Set down, exactly as written, the lines from the top of the data to the line that holds "- Start Jekyll", and omit the pictures.

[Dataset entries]
##############################
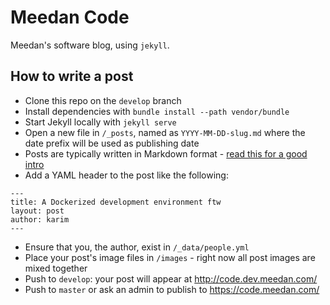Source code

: # Meedan Code
Meedan's software blog, using `jekyll`.

## How to write a post

- Clone this repo on the `develop` branch
- Install dependencies with `bundle install --path vendor/bundle`
- Start Jekyll locally with `jekyll serve`
- Open a new file in `/_posts`, named as `YYYY-MM-DD-slug.md` where the date prefix will be used as publishing date
- Posts are typically written in Markdown format - [read this for a good intro](https://jekyllrb.com/docs/posts/)
- Add a YAML header to the post like the following:
```
---
title: A Dockerized development environment ftw
layout: post
author: karim
---
```
- Ensure that you, the author, exist in `/_data/people.yml`
- Place your post's image files in `/images` - right now all post images are mixed together
- Push to `develop`: your post will appear at http://code.dev.meedan.com/
- Push to `master` or ask an admin to publish to https://code.meedan.com/
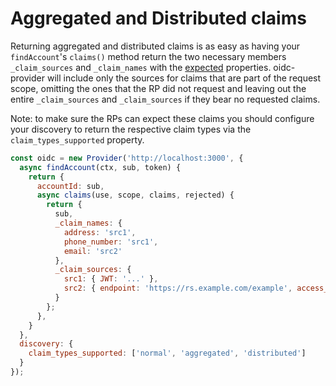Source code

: # Aggregated and Distributed claims

Returning aggregated and distributed claims is as easy as having your `findAccount`'s `claims()`
method return the two necessary members `_claim_sources` and `_claim_names` with the
[expected](https://openid.net/specs/openid-connect-core-1_0.html#AggregatedDistributedClaims)
properties. oidc-provider will include only the sources for claims that are part of the request
scope, omitting the ones that the RP did not request and leaving out the entire `_claim_sources` and
`_claim_sources` if they bear no requested claims.

Note: to make sure the RPs can expect these claims you should configure your discovery to return
the respective claim types via the `claim_types_supported` property.

```js
const oidc = new Provider('http://localhost:3000', {
  async findAccount(ctx, sub, token) {
    return {
      accountId: sub,
      async claims(use, scope, claims, rejected) {
        return {
          sub,
          _claim_names: {
            address: 'src1',
            phone_number: 'src1',
            email: 'src2'
          },
          _claim_sources: {
            src1: { JWT: '...' },
            src2: { endpoint: 'https://rs.example.com/example', access_token: 'ksj3n283dke' }
          }
        };
      },
    }
  },
  discovery: {
    claim_types_supported: ['normal', 'aggregated', 'distributed']
  }
});
```

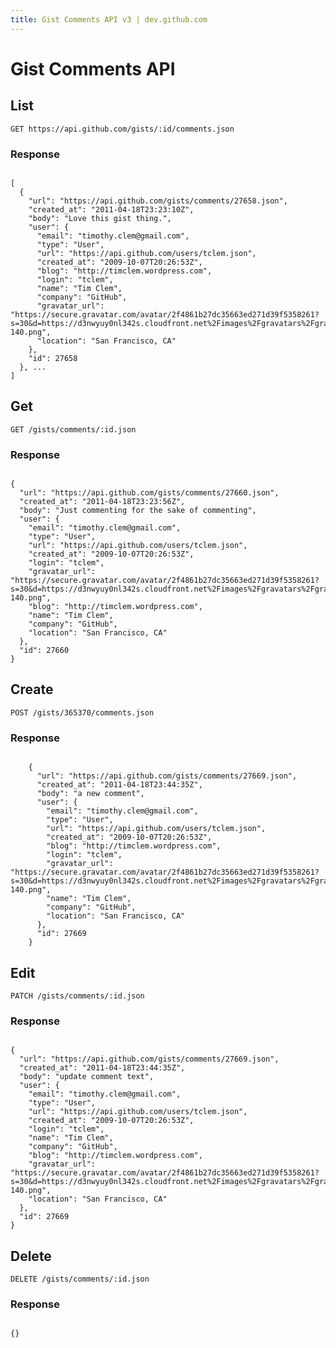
 ```yaml
---
title: Gist Comments API v3 | dev.github.com
---
```


# Gist Comments API

## List

    GET https://api.github.com/gists/:id/comments.json

### Response

<pre class="highlight"><code class="language-javascript">
[
  {
    "url": "https://api.github.com/gists/comments/27658.json",
    "created_at": "2011-04-18T23:23:10Z",
    "body": "Love this gist thing.",
    "user": {
      "email": "timothy.clem@gmail.com",
      "type": "User",
      "url": "https://api.github.com/users/tclem.json",
      "created_at": "2009-10-07T20:26:53Z",
      "blog": "http://timclem.wordpress.com",
      "login": "tclem",
      "name": "Tim Clem",
      "company": "GitHub",
      "gravatar_url": "https://secure.gravatar.com/avatar/2f4861b27dc35663ed271d39f5358261?s=30&d=https://d3nwyuy0nl342s.cloudfront.net%2Fimages%2Fgravatars%2Fgravatar-140.png",
      "location": "San Francisco, CA"
    },
    "id": 27658
  }, ...
]
</code></pre>

## Get

    GET /gists/comments/:id.json

### Response

<pre class="highlight"><code class="language-javascript">
{
  "url": "https://api.github.com/gists/comments/27660.json",
  "created_at": "2011-04-18T23:23:56Z",
  "body": "Just commenting for the sake of commenting",
  "user": {
    "email": "timothy.clem@gmail.com",
    "type": "User",
    "url": "https://api.github.com/users/tclem.json",
    "created_at": "2009-10-07T20:26:53Z",
    "login": "tclem",
    "gravatar_url": "https://secure.gravatar.com/avatar/2f4861b27dc35663ed271d39f5358261?s=30&d=https://d3nwyuy0nl342s.cloudfront.net%2Fimages%2Fgravatars%2Fgravatar-140.png",
    "blog": "http://timclem.wordpress.com",
    "name": "Tim Clem",
    "company": "GitHub",
    "location": "San Francisco, CA"
  },
  "id": 27660
}
</code></pre>

## Create

    POST /gists/365370/comments.json

### Response

<pre class="highlight"><code class="language-javascript">
    {
      "url": "https://api.github.com/gists/comments/27669.json",
      "created_at": "2011-04-18T23:44:35Z",
      "body": "a new comment",
      "user": {
        "email": "timothy.clem@gmail.com",
        "type": "User",
        "url": "https://api.github.com/users/tclem.json",
        "created_at": "2009-10-07T20:26:53Z",
        "blog": "http://timclem.wordpress.com",
        "login": "tclem",
        "gravatar_url": "https://secure.gravatar.com/avatar/2f4861b27dc35663ed271d39f5358261?s=30&d=https://d3nwyuy0nl342s.cloudfront.net%2Fimages%2Fgravatars%2Fgravatar-140.png",
        "name": "Tim Clem",
        "company": "GitHub",
        "location": "San Francisco, CA"
      },
      "id": 27669
    }
</code></pre>

## Edit

    PATCH /gists/comments/:id.json

### Response

<pre class="highlight"><code class="language-javascript">
{
  "url": "https://api.github.com/gists/comments/27669.json",
  "created_at": "2011-04-18T23:44:35Z",
  "body": "update comment text",
  "user": {
    "email": "timothy.clem@gmail.com",
    "type": "User",
    "url": "https://api.github.com/users/tclem.json",
    "created_at": "2009-10-07T20:26:53Z",
    "login": "tclem",
    "name": "Tim Clem",
    "company": "GitHub",
    "blog": "http://timclem.wordpress.com",
    "gravatar_url": "https://secure.gravatar.com/avatar/2f4861b27dc35663ed271d39f5358261?s=30&d=https://d3nwyuy0nl342s.cloudfront.net%2Fimages%2Fgravatars%2Fgravatar-140.png",
    "location": "San Francisco, CA"
  },
  "id": 27669
}
</code></pre>

## Delete

    DELETE /gists/comments/:id.json

### Response

<pre class="highlight"><code class="language-javascript">
{}
</pre>

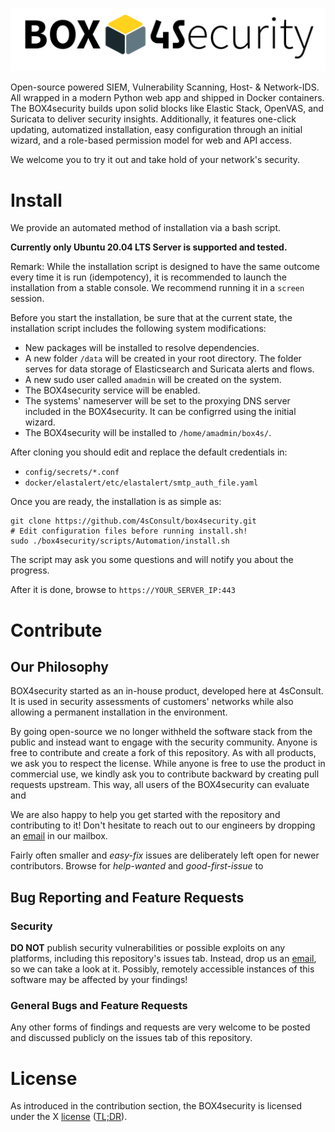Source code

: ![](docs/box4security.png)

Open-source powered SIEM, Vulnerability Scanning, Host- & Network-IDS. All wrapped in a modern Python web app and shipped in Docker containers.   
The BOX4security builds upon solid blocks like Elastic Stack, OpenVAS, and Suricata to deliver security insights. Additionally, it features one-click updating, automatized installation, easy configuration through an initial wizard, and a role-based permission model for web and API access. 

We welcome you to try it out and take hold of your network's security.


# Install
We provide an automated method of installation via a bash script.

**Currently only Ubuntu 20.04 LTS Server is supported and tested.** 

Remark: While the installation script is designed to have the same outcome every time it is run (idempotency), it is recommended to launch the installation from a stable console. We recommend running it in a `screen` session.

Before you start the installation, be sure that at the current state, the installation script includes the following system modifications:

* New packages will be installed to resolve dependencies.
* A new folder `/data` will be created in your root directory. The folder serves for data storage of Elasticsearch and Suricata alerts and flows.
* A new sudo user called `amadmin` will be created on the system.
* The BOX4security service will be enabled.
* The systems' nameserver will be set to the proxying DNS server included in the BOX4security. It can be configrred using the initial wizard.
* The BOX4security will be installed to `/home/amadmin/box4s/`.

After cloning you should edit and replace the default credentials in:
* `config/secrets/*.conf`
* `docker/elastalert/etc/elastalert/smtp_auth_file.yaml`

Once you are ready, the installation is as simple as: 
```
git clone https://github.com/4sConsult/box4security.git
# Edit configuration files before running install.sh!
sudo ./box4security/scripts/Automation/install.sh
```

The script may ask you some questions and will notify you about the progress.

After it is done, browse to `https://YOUR_SERVER_IP:443`

# Contribute
## Our Philosophy

BOX4security started as an in-house product, developed here at 4sConsult.
It is used in security assessments of customers' networks while also allowing a permanent installation in the environment.  

By going open-source we no longer withheld the software stack from the public and instead want to engage with the security community. Anyone is free to contribute and create a fork of this repository. As with all products, we ask you to respect the license. While anyone is free to use the product in commercial use, we kindly ask you to contribute backward by creating pull requests upstream. This way, all users of the BOX4security can evaluate and 

We are also happy to help you get started with the repository and contributing to it!
Don't hesitate to reach out to our engineers by dropping an [email](mailto:box@4sconsult.de) in our mailbox.

Fairly often smaller and *easy-fix* issues are deliberately left open for newer contributors. Browse for *help-wanted* and *good-first-issue* to 

## Bug Reporting and Feature Requests
### Security
**DO NOT** publish security vulnerabilities or possible exploits on any platforms, including this repository's issues tab. Instead, drop us an [email](mailto:box@4sconsult.de), so we can take a look at it.
Possibly, remotely accessible instances of this software may be affected by your findings!

### General Bugs and Feature Requests
Any other forms of findings and requests are very welcome to be posted and discussed publicly on the issues tab of this repository.

# License
As introduced in the contribution section, the BOX4security is licensed under the X [license](LICENSE) ([TL;DR](tldrlicense)).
##############################
**Final answer:**
Source code

: # Meedan Code
Meedan's software blog, using `jekyll`.

## How to write a post

- Clone this repo on the `develop` branch
- Install dependencies with `bundle install --path vendor/bundle`
- Start Jekyll locally with `jekyll serve`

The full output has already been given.